The records appear below. Repeat them exactly.

== Data for this exercise ==
*** Begin section ***

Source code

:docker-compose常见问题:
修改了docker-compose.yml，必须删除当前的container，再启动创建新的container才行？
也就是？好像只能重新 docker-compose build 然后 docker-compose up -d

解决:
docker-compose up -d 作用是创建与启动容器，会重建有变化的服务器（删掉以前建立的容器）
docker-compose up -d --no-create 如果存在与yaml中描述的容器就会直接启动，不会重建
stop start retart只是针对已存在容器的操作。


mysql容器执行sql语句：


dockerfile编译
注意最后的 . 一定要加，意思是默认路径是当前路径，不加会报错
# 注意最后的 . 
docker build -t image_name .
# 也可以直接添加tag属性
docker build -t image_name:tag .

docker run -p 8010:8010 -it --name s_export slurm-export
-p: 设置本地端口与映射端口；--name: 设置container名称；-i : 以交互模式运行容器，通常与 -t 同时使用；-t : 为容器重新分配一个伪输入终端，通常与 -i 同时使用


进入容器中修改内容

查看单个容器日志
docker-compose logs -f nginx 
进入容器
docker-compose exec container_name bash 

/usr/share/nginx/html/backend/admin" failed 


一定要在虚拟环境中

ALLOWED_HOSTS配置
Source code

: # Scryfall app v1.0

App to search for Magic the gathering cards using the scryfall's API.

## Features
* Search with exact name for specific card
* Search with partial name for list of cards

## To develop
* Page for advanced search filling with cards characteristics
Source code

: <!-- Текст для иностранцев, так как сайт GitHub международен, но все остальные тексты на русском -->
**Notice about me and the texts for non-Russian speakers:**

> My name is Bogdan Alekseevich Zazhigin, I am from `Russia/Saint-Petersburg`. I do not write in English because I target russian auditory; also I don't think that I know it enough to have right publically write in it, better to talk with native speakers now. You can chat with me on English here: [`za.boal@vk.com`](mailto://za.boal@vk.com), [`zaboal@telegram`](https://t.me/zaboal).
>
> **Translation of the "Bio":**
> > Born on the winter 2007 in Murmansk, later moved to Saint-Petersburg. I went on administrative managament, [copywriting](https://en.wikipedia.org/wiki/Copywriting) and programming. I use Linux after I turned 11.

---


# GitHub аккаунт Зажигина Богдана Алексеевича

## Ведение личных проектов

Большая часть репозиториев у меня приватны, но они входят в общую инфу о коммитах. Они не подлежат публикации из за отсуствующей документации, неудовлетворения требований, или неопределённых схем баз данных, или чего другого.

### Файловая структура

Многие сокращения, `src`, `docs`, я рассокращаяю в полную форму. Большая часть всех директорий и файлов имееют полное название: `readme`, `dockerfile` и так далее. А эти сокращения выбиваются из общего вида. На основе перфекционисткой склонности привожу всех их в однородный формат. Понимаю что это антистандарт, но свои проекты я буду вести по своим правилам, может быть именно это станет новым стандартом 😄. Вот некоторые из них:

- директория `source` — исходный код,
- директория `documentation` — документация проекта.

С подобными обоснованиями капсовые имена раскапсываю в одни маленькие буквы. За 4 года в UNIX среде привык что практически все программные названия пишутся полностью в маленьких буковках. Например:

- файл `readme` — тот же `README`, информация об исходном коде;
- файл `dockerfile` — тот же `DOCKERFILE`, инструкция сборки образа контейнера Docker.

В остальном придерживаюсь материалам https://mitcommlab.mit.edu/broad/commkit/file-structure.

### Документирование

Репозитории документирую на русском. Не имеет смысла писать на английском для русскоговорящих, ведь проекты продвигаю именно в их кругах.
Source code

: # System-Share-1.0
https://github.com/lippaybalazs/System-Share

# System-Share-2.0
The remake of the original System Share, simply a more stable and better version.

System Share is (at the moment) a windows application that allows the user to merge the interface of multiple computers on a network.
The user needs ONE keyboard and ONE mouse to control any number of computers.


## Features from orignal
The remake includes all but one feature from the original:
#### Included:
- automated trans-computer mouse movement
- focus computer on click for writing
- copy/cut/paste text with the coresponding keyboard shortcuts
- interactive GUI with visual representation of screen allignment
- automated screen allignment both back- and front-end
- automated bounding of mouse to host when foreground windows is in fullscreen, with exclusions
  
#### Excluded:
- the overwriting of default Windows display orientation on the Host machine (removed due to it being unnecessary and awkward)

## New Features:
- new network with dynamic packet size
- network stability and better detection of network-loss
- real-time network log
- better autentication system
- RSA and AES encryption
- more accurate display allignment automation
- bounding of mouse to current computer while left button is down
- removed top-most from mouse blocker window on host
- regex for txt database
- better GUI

*** End section ***

== Reply to the exercise ==
Source code

:docker-compose常见问题:
修改了docker-compose.yml，必须删除当前的container，再启动创建新的container才行？
也就是？好像只能重新 docker-compose build 然后 docker-compose up -d

解决:
docker-compose up -d 作用是创建与启动容器，会重建有变化的服务器（删掉以前建立的容器）
docker-compose up -d --no-create 如果存在与yaml中描述的容器就会直接启动，不会重建
stop start retart只是针对已存在容器的操作。


mysql容器执行sql语句：


dockerfile编译
注意最后的 . 一定要加，意思是默认路径是当前路径，不加会报错
# 注意最后的 . 
docker build -t image_name .
# 也可以直接添加tag属性
docker build -t image_name:tag .

docker run -p 8010:8010 -it --name s_export slurm-export
-p: 设置本地端口与映射端口；--name: 设置container名称；-i : 以交互模式运行容器，通常与 -t 同时使用；-t : 为容器重新分配一个伪输入终端，通常与 -i 同时使用


进入容器中修改内容

查看单个容器日志
docker-compose logs -f nginx 
进入容器
docker-compose exec container_name bash 

/usr/share/nginx/html/backend/admin" failed 


一定要在虚拟环境中

ALLOWED_HOSTS配置
Source code

: # Scryfall app v1.0

App to search for Magic the gathering cards using the scryfall's API.

## Features
* Search with exact name for specific card
* Search with partial name for list of cards

## To develop
* Page for advanced search filling with cards characteristics
Source code

: <!-- Текст для иностранцев, так как сайт GitHub международен, но все остальные тексты на русском -->
**Notice about me and the texts for non-Russian speakers:**

> My name is Bogdan Alekseevich Zazhigin, I am from `Russia/Saint-Petersburg`. I do not write in English because I target russian auditory; also I don't think that I know it enough to have right publically write in it, better to talk with native speakers now. You can chat with me on English here: [`za.boal@vk.com`](mailto://za.boal@vk.com), [`zaboal@telegram`](https://t.me/zaboal).
>
> **Translation of the "Bio":**
> > Born on the winter 2007 in Murmansk, later moved to Saint-Petersburg. I went on administrative managament, [copywriting](https://en.wikipedia.org/wiki/Copywriting) and programming. I use Linux after I turned 11.

---


# GitHub аккаунт Зажигина Богдана Алексеевича

## Ведение личных проектов

Большая часть репозиториев у меня приватны, но они входят в общую инфу о коммитах. Они не подлежат публикации из за отсуствующей документации, неудовлетворения требований, или неопределённых схем баз данных, или чего другого.

### Файловая структура

Многие сокращения, `src`, `docs`, я рассокращаяю в полную форму. Большая часть всех директорий и файлов имееют полное название: `readme`, `dockerfile` и так далее. А эти сокращения выбиваются из общего вида. На основе перфекционисткой склонности привожу всех их в однородный формат. Понимаю что это антистандарт, но свои проекты я буду вести по своим правилам, может быть именно это станет новым стандартом 😄. Вот некоторые из них:

- директория `source` — исходный код,
- директория `documentation` — документация проекта.

С подобными обоснованиями капсовые имена раскапсываю в одни маленькие буквы. За 4 года в UNIX среде привык что практически все программные названия пишутся полностью в маленьких буковках. Например:

- файл `readme` — тот же `README`, информация об исходном коде;
- файл `dockerfile` — тот же `DOCKERFILE`, инструкция сборки образа контейнера Docker.

В остальном придерживаюсь материалам https://mitcommlab.mit.edu/broad/commkit/file-structure.

### Документирование

Репозитории документирую на русском. Не имеет смысла писать на английском для русскоговорящих, ведь проекты продвигаю именно в их кругах.
Source code

: # System-Share-1.0
https://github.com/lippaybalazs/System-Share

# System-Share-2.0
The remake of the original System Share, simply a more stable and better version.

System Share is (at the moment) a windows application that allows the user to merge the interface of multiple computers on a network.
The user needs ONE keyboard and ONE mouse to control any number of computers.


## Features from orignal
The remake includes all but one feature from the original:
#### Included:
- automated trans-computer mouse movement
- focus computer on click for writing
- copy/cut/paste text with the coresponding keyboard shortcuts
- interactive GUI with visual representation of screen allignment
- automated screen allignment both back- and front-end
- automated bounding of mouse to host when foreground windows is in fullscreen, with exclusions
  
#### Excluded:
- the overwriting of default Windows display orientation on the Host machine (removed due to it being unnecessary and awkward)

## New Features:
- new network with dynamic packet size
- network stability and better detection of network-loss
- real-time network log
- better autentication system
- RSA and AES encryption
- more accurate display allignment automation
- bounding of mouse to current computer while left button is down
- removed top-most from mouse blocker window on host
- regex for txt database
- better GUI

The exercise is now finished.